I actually had the same experience. A week after having sex I went to get an STD test and my igm result came back positive. The doctor said that a positive igm means that I was recently exposed, but my body had no time to develop the igg antibodies yet. It totally freaked me out, and I had to wait two agonizing months before I could retest.
Well, two months later I went for a retest and I was negative! I really think the igm has a high rate of getting false negatives, or finding things that just aren't there. The point is, just wait the 3 months and don't worry about it. Pretend you never had an igm test because the results really can't be relied on.

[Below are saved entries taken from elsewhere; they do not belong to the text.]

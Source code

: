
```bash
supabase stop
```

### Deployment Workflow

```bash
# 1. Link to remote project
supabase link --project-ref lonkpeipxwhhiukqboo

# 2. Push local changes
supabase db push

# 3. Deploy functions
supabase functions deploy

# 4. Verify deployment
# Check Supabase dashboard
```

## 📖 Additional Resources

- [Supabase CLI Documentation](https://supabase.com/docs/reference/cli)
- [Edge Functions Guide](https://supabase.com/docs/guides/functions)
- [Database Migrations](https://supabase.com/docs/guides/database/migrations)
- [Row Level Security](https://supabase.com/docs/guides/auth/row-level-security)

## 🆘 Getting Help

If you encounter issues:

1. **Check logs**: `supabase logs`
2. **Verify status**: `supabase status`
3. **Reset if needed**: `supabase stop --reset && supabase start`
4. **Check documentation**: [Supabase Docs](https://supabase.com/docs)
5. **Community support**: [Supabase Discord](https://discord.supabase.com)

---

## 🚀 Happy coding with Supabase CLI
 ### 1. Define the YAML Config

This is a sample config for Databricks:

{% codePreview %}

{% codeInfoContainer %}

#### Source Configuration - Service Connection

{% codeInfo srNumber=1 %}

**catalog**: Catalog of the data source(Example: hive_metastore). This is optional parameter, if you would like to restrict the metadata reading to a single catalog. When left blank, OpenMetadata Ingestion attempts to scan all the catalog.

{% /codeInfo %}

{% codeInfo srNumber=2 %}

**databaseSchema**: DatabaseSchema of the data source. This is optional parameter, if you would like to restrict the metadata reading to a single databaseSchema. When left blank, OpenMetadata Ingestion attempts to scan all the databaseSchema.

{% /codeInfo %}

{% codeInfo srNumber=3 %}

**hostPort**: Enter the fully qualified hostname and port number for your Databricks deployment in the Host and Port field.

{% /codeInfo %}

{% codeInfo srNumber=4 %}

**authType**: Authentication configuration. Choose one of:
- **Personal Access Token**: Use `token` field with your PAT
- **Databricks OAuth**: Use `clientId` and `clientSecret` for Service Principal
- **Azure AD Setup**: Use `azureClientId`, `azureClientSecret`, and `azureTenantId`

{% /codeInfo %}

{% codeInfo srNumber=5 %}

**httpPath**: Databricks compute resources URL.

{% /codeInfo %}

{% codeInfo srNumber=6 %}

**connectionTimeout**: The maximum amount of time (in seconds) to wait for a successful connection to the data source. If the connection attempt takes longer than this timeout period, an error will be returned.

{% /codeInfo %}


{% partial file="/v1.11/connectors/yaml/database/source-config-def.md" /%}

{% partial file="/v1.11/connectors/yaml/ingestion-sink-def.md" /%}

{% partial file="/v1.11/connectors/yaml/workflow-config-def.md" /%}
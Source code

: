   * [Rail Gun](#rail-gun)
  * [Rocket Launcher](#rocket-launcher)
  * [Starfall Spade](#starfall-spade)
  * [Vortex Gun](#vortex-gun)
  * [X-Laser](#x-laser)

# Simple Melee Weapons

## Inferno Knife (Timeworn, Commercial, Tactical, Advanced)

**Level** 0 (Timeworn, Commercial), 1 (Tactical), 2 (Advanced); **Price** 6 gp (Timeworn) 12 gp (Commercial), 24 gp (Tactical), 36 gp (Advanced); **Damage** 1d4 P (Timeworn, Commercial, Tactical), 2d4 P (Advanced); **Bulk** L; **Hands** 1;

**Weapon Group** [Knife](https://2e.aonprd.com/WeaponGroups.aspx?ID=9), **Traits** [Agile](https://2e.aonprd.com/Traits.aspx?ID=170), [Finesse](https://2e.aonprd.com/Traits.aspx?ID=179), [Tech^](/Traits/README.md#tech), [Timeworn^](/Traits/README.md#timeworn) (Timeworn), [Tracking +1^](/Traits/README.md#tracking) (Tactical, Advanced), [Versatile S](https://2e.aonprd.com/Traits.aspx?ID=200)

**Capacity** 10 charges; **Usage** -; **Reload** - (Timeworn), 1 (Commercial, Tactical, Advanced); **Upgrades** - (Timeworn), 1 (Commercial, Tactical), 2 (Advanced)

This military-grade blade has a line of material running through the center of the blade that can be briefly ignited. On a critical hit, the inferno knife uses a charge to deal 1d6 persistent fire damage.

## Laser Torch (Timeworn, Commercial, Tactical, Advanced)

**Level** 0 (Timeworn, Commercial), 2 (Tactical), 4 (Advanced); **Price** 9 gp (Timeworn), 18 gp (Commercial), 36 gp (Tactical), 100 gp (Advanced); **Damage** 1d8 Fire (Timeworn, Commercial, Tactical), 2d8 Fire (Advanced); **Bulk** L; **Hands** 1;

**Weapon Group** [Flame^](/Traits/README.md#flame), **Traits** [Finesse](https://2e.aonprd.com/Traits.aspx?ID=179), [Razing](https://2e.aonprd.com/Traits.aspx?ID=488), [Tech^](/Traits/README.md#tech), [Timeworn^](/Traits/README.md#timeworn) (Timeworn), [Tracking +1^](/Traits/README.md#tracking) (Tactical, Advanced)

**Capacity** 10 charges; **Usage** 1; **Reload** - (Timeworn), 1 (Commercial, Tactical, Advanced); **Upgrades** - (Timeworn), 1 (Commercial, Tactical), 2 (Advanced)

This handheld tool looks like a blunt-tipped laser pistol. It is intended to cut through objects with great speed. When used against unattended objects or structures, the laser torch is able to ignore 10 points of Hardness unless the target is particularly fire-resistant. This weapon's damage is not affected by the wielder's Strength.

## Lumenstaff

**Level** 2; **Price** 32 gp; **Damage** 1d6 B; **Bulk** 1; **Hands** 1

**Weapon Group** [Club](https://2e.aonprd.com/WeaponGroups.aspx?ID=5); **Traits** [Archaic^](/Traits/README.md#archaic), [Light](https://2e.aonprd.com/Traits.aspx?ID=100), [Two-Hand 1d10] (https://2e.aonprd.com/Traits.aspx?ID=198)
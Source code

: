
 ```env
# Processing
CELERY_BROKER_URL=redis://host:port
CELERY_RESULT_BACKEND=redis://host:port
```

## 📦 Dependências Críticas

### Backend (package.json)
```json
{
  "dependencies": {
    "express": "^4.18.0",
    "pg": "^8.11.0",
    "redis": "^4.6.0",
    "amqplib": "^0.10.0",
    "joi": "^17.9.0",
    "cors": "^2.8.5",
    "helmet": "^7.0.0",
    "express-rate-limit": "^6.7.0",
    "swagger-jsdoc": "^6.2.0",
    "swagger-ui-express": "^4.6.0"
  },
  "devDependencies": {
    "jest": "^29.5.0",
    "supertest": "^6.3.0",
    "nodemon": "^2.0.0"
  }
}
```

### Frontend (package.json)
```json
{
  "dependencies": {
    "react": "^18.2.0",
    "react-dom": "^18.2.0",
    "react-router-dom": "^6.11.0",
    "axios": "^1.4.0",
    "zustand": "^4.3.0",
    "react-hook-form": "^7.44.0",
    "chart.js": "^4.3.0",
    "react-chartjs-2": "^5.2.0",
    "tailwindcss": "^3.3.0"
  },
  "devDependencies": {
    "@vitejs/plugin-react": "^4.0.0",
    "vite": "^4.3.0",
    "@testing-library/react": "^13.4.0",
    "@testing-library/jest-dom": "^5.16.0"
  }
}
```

As for spreading the virus without symptoms, that is a possibility. The herpes virus, after an outbreak, will hide in your nerve endings and be dormant, only reappearing when it is triggered by stress, illness or other factors. But people do "shed" the virus about 5-10% of the time out of the year (not sure of the exact number) even when there is no visible symptoms. So even if you are asymptomatic you can still spread the virus.
the herpes igm test is a greatly flawed test. your provider should get out of the habit of ordering it.
http://www.medhelp.org/posts/STDs/Confusiion-over-other-IgM-Herpes-posts/show/248394 is a prior post on why the test is flawed and why a + igm result for herpes isn't of much use. odds are your igm also wasn't type specific either which is even less useful in general.